Mr Charlton said he thought it made it so much simpler if you stuck to two, or at the outside, three good drinks: say sherry, port, and gin-and-french. He suggested the port in case the evening was cool.
He got no marks this time. Pop thought it was all about as dull as flippin’ ditchwater. With sudden enthusiasm he said:
‘What about champagne?’
Both Ma and Mariette said they adored champagne. That was a brilliant idea. Something extra nice always happened, Mariette said, when you had
champagne, and it seemed to Pop that he saw her exchange with Mr Charlton an intimate glance of secret tenderness that left him baffled and unsatisfied. Couldn’t be nothing in the wind?
‘Well, champagne it is then!’ Pop said. ‘Might as well do the thing properly.’
Here Mr Charlton remarked with tact that since not everybody liked champagne it might be just as well to have some other drink in reserve.

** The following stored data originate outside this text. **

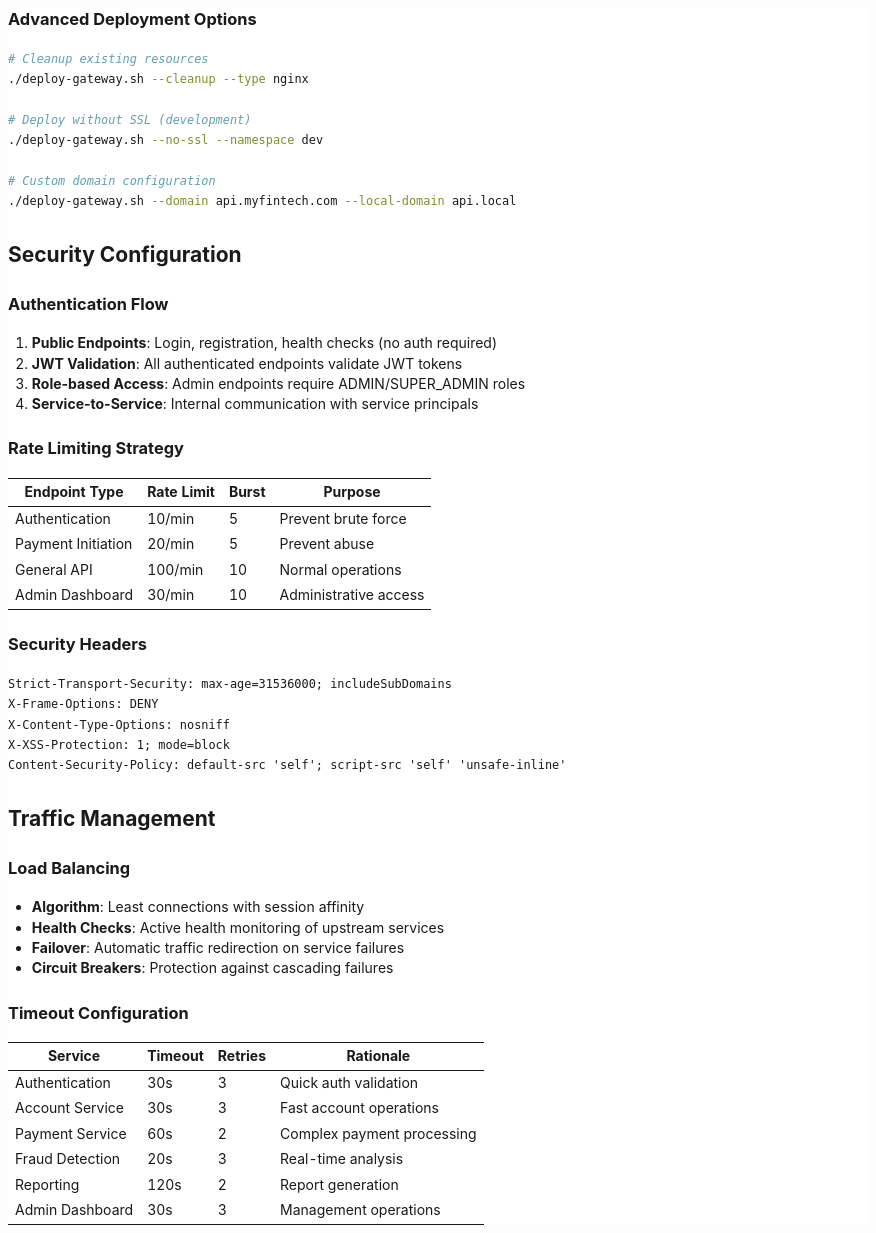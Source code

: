 ### Advanced Deployment Options
```bash
# Cleanup existing resources
./deploy-gateway.sh --cleanup --type nginx

# Deploy without SSL (development)
./deploy-gateway.sh --no-ssl --namespace dev

# Custom domain configuration
./deploy-gateway.sh --domain api.myfintech.com --local-domain api.local
```

## Security Configuration

### Authentication Flow
1. **Public Endpoints**: Login, registration, health checks (no auth required)
2. **JWT Validation**: All authenticated endpoints validate JWT tokens
3. **Role-based Access**: Admin endpoints require ADMIN/SUPER_ADMIN roles
4. **Service-to-Service**: Internal communication with service principals

### Rate Limiting Strategy
| Endpoint Type | Rate Limit | Burst | Purpose |
|---------------|------------|-------|---------|
| Authentication | 10/min | 5 | Prevent brute force |
| Payment Initiation | 20/min | 5 | Prevent abuse |
| General API | 100/min | 10 | Normal operations |
| Admin Dashboard | 30/min | 10 | Administrative access |

### Security Headers
```http
Strict-Transport-Security: max-age=31536000; includeSubDomains
X-Frame-Options: DENY
X-Content-Type-Options: nosniff
X-XSS-Protection: 1; mode=block
Content-Security-Policy: default-src 'self'; script-src 'self' 'unsafe-inline'
```

## Traffic Management

### Load Balancing
- **Algorithm**: Least connections with session affinity
- **Health Checks**: Active health monitoring of upstream services
- **Failover**: Automatic traffic redirection on service failures
- **Circuit Breakers**: Protection against cascading failures

### Timeout Configuration
| Service | Timeout | Retries | Rationale |
|---------|---------|---------|-----------|
| Authentication | 30s | 3 | Quick auth validation |
| Account Service | 30s | 3 | Fast account operations |
| Payment Service | 60s | 2 | Complex payment processing |
| Fraud Detection | 20s | 3 | Real-time analysis |
| Reporting | 120s | 2 | Report generation |
| Admin Dashboard | 30s | 3 | Management operations |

‘I’ll make a few hair-curlers,’ Pop said. ‘Red Bull – remember that one? – and Ma Chérie.’
Mr Charlton remembered Red Bull. It had rammed him one evening after a hardish day in the strawberry field. It was not inaptly named.
It was half-past five before Mr Charlton and Mariette got up at last from breakfast and went across the yard to feed the donkeys. The four little donkeys had been tied up in the stable that Pop had built with his eye on the day when all the family, with the possible exception of Ma, would have a pony or a horse to ride. That would be the day. Two donkeys had been hired by Pop; two had been brought over by their owners the previous night. Three more, it was hoped, were still to come.
As soon as Mariette and himself were in the half-dark stable, among the donkeys, Mr Charlton took her quickly in his arms and kissed her. His arms and hands, as they tenderly touched her face, breasts, and shoulders, were as brown as her own.
Mariette laughed, trembling, and said she’d hardly been able to wait for that one, the first, the loveliest of the day. Mr Charlton, with something like ecstasy, said he hadn’t been able to wait either. He could hardly wait for anything. Above all he could hardly wait for the afternoon. ‘Nor me,’ Mariette said and held her body out to him again.
Quietly, as the second kiss went on, the donkeys stirred about the stable, swishing tails, restless. Hearing them, Mariette partly broke away from Mr Charlton and said with half-laughing mouth:
‘I suppose there’s a first time for everything. I’ve never been kissed among donkeys before.’
Quick as a swallow himself, Mr Charlton answered. It was the answer of a man sharpened by three weeks in the strawberry field, living with the Larkins, and using his loaf.